Instructions for the task:
Look through the listing below, and wherever a line has the string "subsection", pull it out.
^^^^^^^^
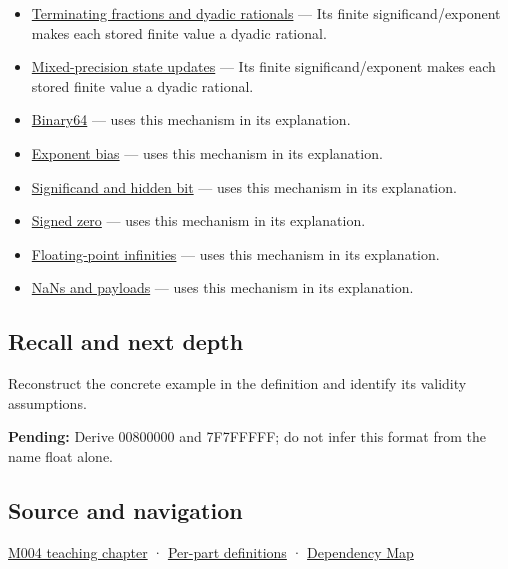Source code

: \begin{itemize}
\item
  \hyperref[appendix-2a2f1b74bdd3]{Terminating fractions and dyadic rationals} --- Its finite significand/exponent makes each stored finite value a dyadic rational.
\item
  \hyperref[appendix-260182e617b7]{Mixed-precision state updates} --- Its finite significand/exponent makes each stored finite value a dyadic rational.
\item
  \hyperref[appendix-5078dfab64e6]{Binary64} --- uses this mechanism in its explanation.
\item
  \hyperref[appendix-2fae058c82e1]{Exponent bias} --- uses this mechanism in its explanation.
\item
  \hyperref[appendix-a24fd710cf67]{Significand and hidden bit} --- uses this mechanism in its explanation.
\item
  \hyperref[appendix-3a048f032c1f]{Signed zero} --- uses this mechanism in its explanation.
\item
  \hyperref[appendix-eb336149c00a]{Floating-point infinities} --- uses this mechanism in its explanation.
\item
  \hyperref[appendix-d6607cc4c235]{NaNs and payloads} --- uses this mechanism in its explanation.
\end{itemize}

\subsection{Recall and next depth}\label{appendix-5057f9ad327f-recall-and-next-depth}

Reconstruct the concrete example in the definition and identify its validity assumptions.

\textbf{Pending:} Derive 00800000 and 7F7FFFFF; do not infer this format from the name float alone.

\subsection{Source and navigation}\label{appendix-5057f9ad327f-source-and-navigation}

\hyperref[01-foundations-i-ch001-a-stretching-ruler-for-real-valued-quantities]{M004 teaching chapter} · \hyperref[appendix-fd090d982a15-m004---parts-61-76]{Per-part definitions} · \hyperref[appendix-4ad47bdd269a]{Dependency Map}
^^^^^^^^
Your solution:
\subsection{Recall and next depth}\label{appendix-5057f9ad327f-recall-and-next-depth}
\subsection{Source and navigation}\label{appendix-5057f9ad327f-source-and-navigation}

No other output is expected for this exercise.